Belge Hırsızlığı ve Yönetimsel Riskler
GIFTEDCROOK, bir dosya hırsızı olarak evrildiği için, özellikle duyarlı belgeleri toplamayı hedefler. Askeri temalı PDF içerikleri kullanarak kullanıcıların dikkatini çekmeyi amaçlamaktadır. Kullanıcılar, Mega bulut depolama bağlantılarına yönlendirilerek, GIFTEDCROOK’u indirmeye zorlanmaktadır. Birçok kişi, iş e-postalarında makro içeren Excel dosyalarının nasıl kullanıldığını bilmediğinden bu tür saldırılara maruz kalmaktadır.
Toplanan bilgiler, bir ZIP arşivine paketlenerek saldırgan kontrolü altındaki Telegram kanallarına gönderilmektedir. Arşiv boyutu 20 MB’a ulaştığında, bölümlere ayrılmakta ve bu sayede geleneksel ağ filtrelerinden kaçınılmaktadır. Son aşamada, bir batch script çalıştırılarak, malware’ın izleri silinmektedir.
Hedefe Yönelen Siber Casusluk
GIFTEDCROOK, sadece şifre çalma ya da çevrimiçi davranış takibiyle sınırlı kalmamaktadır. Malware’ın yeni yetenekleri, PDF’ler, hesap tabloları ve VPN yapılandırma dosyaları gibi belgeleri arama işlevselliği, daha büyük bir hedefin parçası olarak görülmektedir; yani istihbarat toplama. Kamu sektörü görevlerinde bulunan veya hassas iç raporlar yöneten kişiler için bu tür bir belge çalan araç, yalnızca birey değil, bağlı oldukları tüm ağ için ciddi bir riesgo oluşturmaktadır.
Coğrafi Olaylarla İlişkisi
Raporda belirtilen kampanyaların zamanlaması, özellikle Ukrayna ve Rusya arasındaki son müzakerelerle alakalıdır.
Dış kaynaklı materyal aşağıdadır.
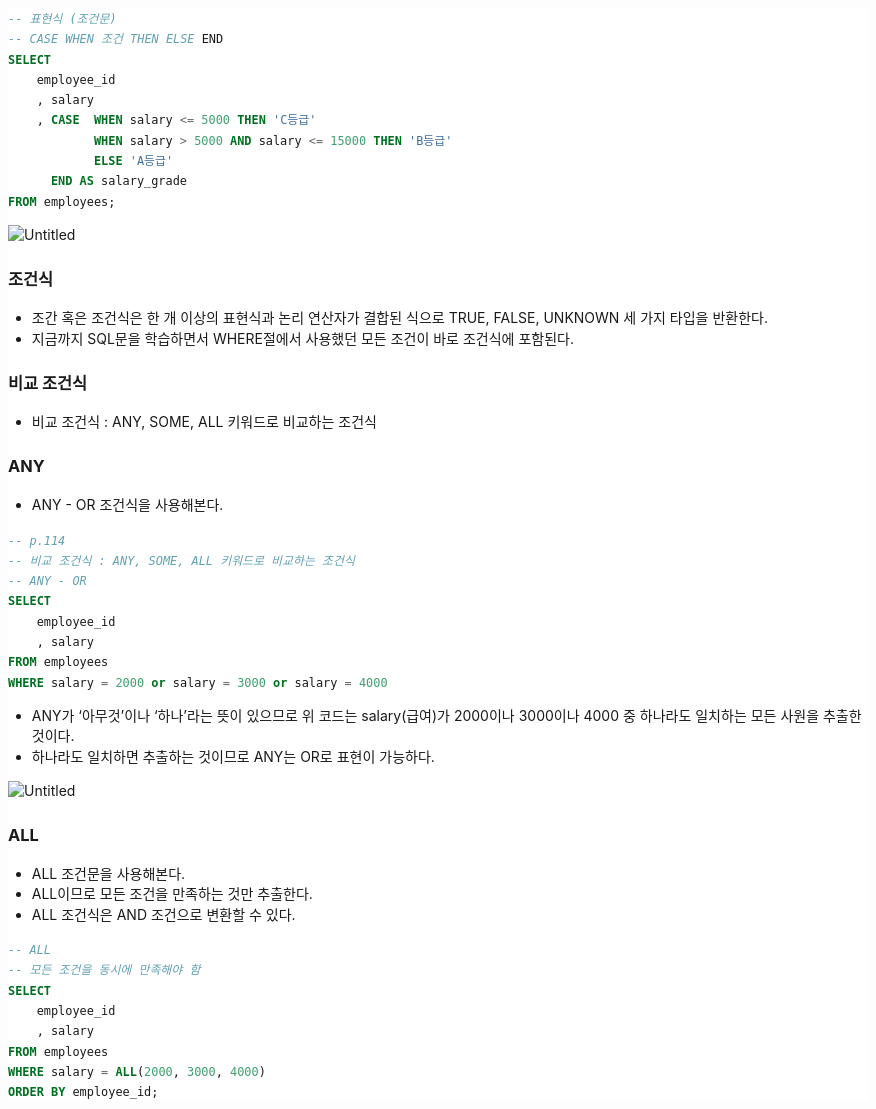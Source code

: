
 ```sql
-- 표현식 (조건문)
-- CASE WHEN 조건 THEN ELSE END
SELECT 
    employee_id
    , salary
    , CASE  WHEN salary <= 5000 THEN 'C등급'
            WHEN salary > 5000 AND salary <= 15000 THEN 'B등급'
            ELSE 'A등급'
      END AS salary_grade
FROM employees;
```

![Untitled](/images/Oracle_practice_4/Untitled%201.png)

### 조건식

- 조간 혹은 조건식은 한 개 이상의 표현식과 논리 연산자가 결합된 식으로 TRUE, FALSE, UNKNOWN 세 가지 타입을 반환한다.
- 지금까지 SQL문을 학습하면서 WHERE절에서 사용했던 모든 조건이 바로 조건식에 포함된다.

### 비교 조건식

- 비교 조건식 : ANY, SOME, ALL 키워드로 비교하는 조건식

### ANY

- ANY - OR 조건식을 사용해본다.

```sql
-- p.114
-- 비교 조건식 : ANY, SOME, ALL 키워드로 비교하는 조건식
-- ANY - OR
SELECT
    employee_id
    , salary
FROM employees
WHERE salary = 2000 or salary = 3000 or salary = 4000
```

- ANY가 ‘아무것’이나 ‘하나’라는 뜻이 있으므로 위 코드는 salary(급여)가 2000이나 3000이나 4000 중 하나라도 일치하는 모든 사원을 추출한 것이다.
- 하나라도 일치하면 추출하는 것이므로 ANY는 OR로 표현이 가능하다.

![Untitled](/images/Oracle_practice_4/Untitled%202.png)

### ALL

- ALL 조건문을 사용해본다.
- ALL이므로 모든 조건을 만족하는 것만 추출한다.
- ALL 조건식은 AND 조건으로 변환할 수 있다.

```sql
-- ALL
-- 모든 조건을 동시에 만족해야 함
SELECT
    employee_id
    , salary
FROM employees
WHERE salary = ALL(2000, 3000, 4000)
ORDER BY employee_id;
```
Arctic Wolf, GIFTEDCROOK’un gelişimini, siber casusluk faaliyetlerinin coğrafi olaylarla sıkı bir bağ içinde ilerlediğine işaret etmektedir. Malware’ın ilk versiyonundan gelişen, belge ve veri exfiltrasyon üzerine odaklanan sürümlere geçiş, doktoraların gelişimiyle kastedilen bilgileri toplamak amacıyla yapılmıştır.
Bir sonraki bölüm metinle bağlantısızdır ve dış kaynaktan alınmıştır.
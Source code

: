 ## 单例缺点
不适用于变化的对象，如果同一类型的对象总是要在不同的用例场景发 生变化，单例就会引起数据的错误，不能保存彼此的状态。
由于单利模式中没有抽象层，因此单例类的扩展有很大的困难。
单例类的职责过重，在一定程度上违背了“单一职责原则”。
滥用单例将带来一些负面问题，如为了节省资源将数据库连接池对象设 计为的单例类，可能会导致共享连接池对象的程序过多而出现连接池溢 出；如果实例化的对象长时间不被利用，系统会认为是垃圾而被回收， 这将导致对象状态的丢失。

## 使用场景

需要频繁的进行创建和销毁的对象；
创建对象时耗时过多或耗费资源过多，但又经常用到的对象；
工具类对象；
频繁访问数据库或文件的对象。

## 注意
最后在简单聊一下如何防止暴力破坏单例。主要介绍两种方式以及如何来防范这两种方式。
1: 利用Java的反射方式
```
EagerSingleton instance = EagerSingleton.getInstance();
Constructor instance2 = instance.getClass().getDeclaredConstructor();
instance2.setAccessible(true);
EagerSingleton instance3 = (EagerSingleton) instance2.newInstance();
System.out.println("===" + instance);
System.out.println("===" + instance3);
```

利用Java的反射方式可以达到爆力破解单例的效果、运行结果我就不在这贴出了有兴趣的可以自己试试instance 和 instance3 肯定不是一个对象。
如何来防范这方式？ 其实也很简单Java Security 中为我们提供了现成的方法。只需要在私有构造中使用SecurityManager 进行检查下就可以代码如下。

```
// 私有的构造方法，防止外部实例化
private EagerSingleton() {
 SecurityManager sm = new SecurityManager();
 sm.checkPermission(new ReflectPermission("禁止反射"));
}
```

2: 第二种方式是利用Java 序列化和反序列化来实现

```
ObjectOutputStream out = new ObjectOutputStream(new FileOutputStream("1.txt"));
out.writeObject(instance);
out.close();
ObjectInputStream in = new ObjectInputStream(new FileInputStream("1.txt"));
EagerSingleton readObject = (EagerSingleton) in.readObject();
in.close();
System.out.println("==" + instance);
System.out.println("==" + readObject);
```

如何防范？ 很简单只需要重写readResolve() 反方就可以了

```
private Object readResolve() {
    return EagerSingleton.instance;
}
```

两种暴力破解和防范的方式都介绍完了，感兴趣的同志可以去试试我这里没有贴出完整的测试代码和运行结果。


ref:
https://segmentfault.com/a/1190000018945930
Bu giderek artan tehdit, siber güvenlik alanında giderek daha fazla ön plana çıkmakta ve bireylerden kurumsal ağlara kadar geniş bir önlem almaları gerekmektedir. GIFTEDCROOK ve benzeri malware’lar, hem kişisel hem de kurumsal güvenlik açısından ciddiye alınması gereken bir tehdit oluşturur.